• Supplied material:

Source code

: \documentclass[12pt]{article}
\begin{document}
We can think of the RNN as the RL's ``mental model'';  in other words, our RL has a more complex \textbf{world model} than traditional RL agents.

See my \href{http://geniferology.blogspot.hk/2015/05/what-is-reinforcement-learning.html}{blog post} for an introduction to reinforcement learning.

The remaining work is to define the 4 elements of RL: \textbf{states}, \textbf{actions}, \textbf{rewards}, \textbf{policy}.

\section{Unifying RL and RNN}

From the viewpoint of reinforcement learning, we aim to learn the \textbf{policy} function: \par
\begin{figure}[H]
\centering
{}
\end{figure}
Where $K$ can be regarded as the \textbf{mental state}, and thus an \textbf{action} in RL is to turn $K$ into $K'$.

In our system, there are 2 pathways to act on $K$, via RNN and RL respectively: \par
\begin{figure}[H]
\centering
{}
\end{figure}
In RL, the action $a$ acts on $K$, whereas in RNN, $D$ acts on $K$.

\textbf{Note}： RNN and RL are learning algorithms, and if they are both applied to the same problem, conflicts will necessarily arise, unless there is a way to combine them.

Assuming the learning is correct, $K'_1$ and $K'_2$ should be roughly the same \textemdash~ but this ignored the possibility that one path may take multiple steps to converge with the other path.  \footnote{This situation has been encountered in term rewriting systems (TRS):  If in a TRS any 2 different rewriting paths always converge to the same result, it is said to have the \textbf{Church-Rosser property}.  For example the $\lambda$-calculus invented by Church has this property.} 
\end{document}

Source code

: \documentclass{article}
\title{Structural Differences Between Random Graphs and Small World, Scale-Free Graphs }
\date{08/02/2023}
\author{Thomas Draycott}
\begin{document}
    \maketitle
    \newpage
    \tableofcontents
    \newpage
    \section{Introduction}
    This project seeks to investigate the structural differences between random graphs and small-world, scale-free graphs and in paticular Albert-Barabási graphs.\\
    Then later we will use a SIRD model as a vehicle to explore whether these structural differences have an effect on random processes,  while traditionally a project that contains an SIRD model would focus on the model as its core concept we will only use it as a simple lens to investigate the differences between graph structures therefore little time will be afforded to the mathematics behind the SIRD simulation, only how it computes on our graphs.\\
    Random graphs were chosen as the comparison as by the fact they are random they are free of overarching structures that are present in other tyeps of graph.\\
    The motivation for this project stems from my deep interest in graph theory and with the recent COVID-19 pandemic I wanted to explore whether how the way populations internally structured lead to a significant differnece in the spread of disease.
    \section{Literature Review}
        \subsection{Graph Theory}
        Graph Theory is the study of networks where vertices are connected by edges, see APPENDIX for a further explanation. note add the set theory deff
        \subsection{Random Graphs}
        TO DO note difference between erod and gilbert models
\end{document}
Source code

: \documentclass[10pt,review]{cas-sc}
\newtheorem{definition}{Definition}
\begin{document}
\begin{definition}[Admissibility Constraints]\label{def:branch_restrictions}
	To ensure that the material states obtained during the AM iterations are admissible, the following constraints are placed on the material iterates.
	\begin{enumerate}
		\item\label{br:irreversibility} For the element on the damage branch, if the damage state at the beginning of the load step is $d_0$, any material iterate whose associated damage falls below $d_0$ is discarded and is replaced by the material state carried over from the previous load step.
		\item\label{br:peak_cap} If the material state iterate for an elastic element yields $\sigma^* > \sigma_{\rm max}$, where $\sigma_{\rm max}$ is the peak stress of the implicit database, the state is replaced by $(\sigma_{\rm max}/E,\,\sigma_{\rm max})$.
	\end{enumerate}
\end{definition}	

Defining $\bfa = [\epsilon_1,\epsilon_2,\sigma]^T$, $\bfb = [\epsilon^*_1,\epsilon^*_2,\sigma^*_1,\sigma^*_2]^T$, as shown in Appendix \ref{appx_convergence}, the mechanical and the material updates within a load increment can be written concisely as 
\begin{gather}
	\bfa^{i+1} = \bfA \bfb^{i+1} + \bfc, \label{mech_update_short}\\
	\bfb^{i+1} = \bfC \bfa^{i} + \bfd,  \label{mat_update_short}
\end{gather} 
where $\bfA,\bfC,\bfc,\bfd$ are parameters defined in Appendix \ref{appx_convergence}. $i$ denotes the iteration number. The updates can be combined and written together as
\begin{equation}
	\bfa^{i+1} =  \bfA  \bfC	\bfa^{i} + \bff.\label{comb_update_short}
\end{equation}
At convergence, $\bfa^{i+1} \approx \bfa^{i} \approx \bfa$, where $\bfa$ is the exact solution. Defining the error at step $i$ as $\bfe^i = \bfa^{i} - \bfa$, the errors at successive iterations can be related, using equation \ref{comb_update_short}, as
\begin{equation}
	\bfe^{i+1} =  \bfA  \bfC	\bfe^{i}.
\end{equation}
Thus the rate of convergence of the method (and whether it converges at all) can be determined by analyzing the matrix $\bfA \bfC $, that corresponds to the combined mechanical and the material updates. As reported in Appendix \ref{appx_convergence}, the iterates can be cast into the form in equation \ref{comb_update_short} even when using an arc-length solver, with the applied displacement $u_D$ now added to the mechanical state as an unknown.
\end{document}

• Your assignment: The records need to be copied exactly, with no line left out.

• Exercise result:
Source code

: \documentclass[12pt]{article}
\begin{document}
We can think of the RNN as the RL's ``mental model'';  in other words, our RL has a more complex \textbf{world model} than traditional RL agents.

See my \href{http://geniferology.blogspot.hk/2015/05/what-is-reinforcement-learning.html}{blog post} for an introduction to reinforcement learning.

The remaining work is to define the 4 elements of RL: \textbf{states}, \textbf{actions}, \textbf{rewards}, \textbf{policy}.

\section{Unifying RL and RNN}

From the viewpoint of reinforcement learning, we aim to learn the \textbf{policy} function: \par
\begin{figure}[H]
\centering
{}
\end{figure}
Where $K$ can be regarded as the \textbf{mental state}, and thus an \textbf{action} in RL is to turn $K$ into $K'$.

In our system, there are 2 pathways to act on $K$, via RNN and RL respectively: \par
\begin{figure}[H]
\centering
{}
\end{figure}
In RL, the action $a$ acts on $K$, whereas in RNN, $D$ acts on $K$.

\textbf{Note}： RNN and RL are learning algorithms, and if they are both applied to the same problem, conflicts will necessarily arise, unless there is a way to combine them.

Assuming the learning is correct, $K'_1$ and $K'_2$ should be roughly the same \textemdash~ but this ignored the possibility that one path may take multiple steps to converge with the other path.  \footnote{This situation has been encountered in term rewriting systems (TRS):  If in a TRS any 2 different rewriting paths always converge to the same result, it is said to have the \textbf{Church-Rosser property}.  For example the $\lambda$-calculus invented by Church has this property.} 
\end{document}

Source code

: \documentclass{article}
\title{Structural Differences Between Random Graphs and Small World, Scale-Free Graphs }
\date{08/02/2023}
\author{Thomas Draycott}
\begin{document}
    \maketitle
    \newpage
    \tableofcontents
    \newpage
    \section{Introduction}
    This project seeks to investigate the structural differences between random graphs and small-world, scale-free graphs and in paticular Albert-Barabási graphs.\\
    Then later we will use a SIRD model as a vehicle to explore whether these structural differences have an effect on random processes,  while traditionally a project that contains an SIRD model would focus on the model as its core concept we will only use it as a simple lens to investigate the differences between graph structures therefore little time will be afforded to the mathematics behind the SIRD simulation, only how it computes on our graphs.\\
    Random graphs were chosen as the comparison as by the fact they are random they are free of overarching structures that are present in other tyeps of graph.\\
    The motivation for this project stems from my deep interest in graph theory and with the recent COVID-19 pandemic I wanted to explore whether how the way populations internally structured lead to a significant differnece in the spread of disease.
    \section{Literature Review}
        \subsection{Graph Theory}
        Graph Theory is the study of networks where vertices are connected by edges, see APPENDIX for a further explanation. note add the set theory deff
        \subsection{Random Graphs}
        TO DO note difference between erod and gilbert models
\end{document}
Source code

: \documentclass[10pt,review]{cas-sc}
\newtheorem{definition}{Definition}
\begin{document}
\begin{definition}[Admissibility Constraints]\label{def:branch_restrictions}
	To ensure that the material states obtained during the AM iterations are admissible, the following constraints are placed on the material iterates.
	\begin{enumerate}
		\item\label{br:irreversibility} For the element on the damage branch, if the damage state at the beginning of the load step is $d_0$, any material iterate whose associated damage falls below $d_0$ is discarded and is replaced by the material state carried over from the previous load step.
		\item\label{br:peak_cap} If the material state iterate for an elastic element yields $\sigma^* > \sigma_{\rm max}$, where $\sigma_{\rm max}$ is the peak stress of the implicit database, the state is replaced by $(\sigma_{\rm max}/E,\,\sigma_{\rm max})$.
	\end{enumerate}
\end{definition}	

Defining $\bfa = [\epsilon_1,\epsilon_2,\sigma]^T$, $\bfb = [\epsilon^*_1,\epsilon^*_2,\sigma^*_1,\sigma^*_2]^T$, as shown in Appendix \ref{appx_convergence}, the mechanical and the material updates within a load increment can be written concisely as 
\begin{gather}
	\bfa^{i+1} = \bfA \bfb^{i+1} + \bfc, \label{mech_update_short}\\
	\bfb^{i+1} = \bfC \bfa^{i} + \bfd,  \label{mat_update_short}
\end{gather} 
where $\bfA,\bfC,\bfc,\bfd$ are parameters defined in Appendix \ref{appx_convergence}. $i$ denotes the iteration number. The updates can be combined and written together as
\begin{equation}
	\bfa^{i+1} =  \bfA  \bfC	\bfa^{i} + \bff.\label{comb_update_short}
\end{equation}
At convergence, $\bfa^{i+1} \approx \bfa^{i} \approx \bfa$, where $\bfa$ is the exact solution. Defining the error at step $i$ as $\bfe^i = \bfa^{i} - \bfa$, the errors at successive iterations can be related, using equation \ref{comb_update_short}, as
\begin{equation}
	\bfe^{i+1} =  \bfA  \bfC	\bfe^{i}.
\end{equation}
Thus the rate of convergence of the method (and whether it converges at all) can be determined by analyzing the matrix $\bfA \bfC $, that corresponds to the combined mechanical and the material updates. As reported in Appendix \ref{appx_convergence}, the iterates can be cast into the form in equation \ref{comb_update_short} even when using an arc-length solver, with the applied displacement $u_D$ now added to the mechanical state as an unknown.
\end{document}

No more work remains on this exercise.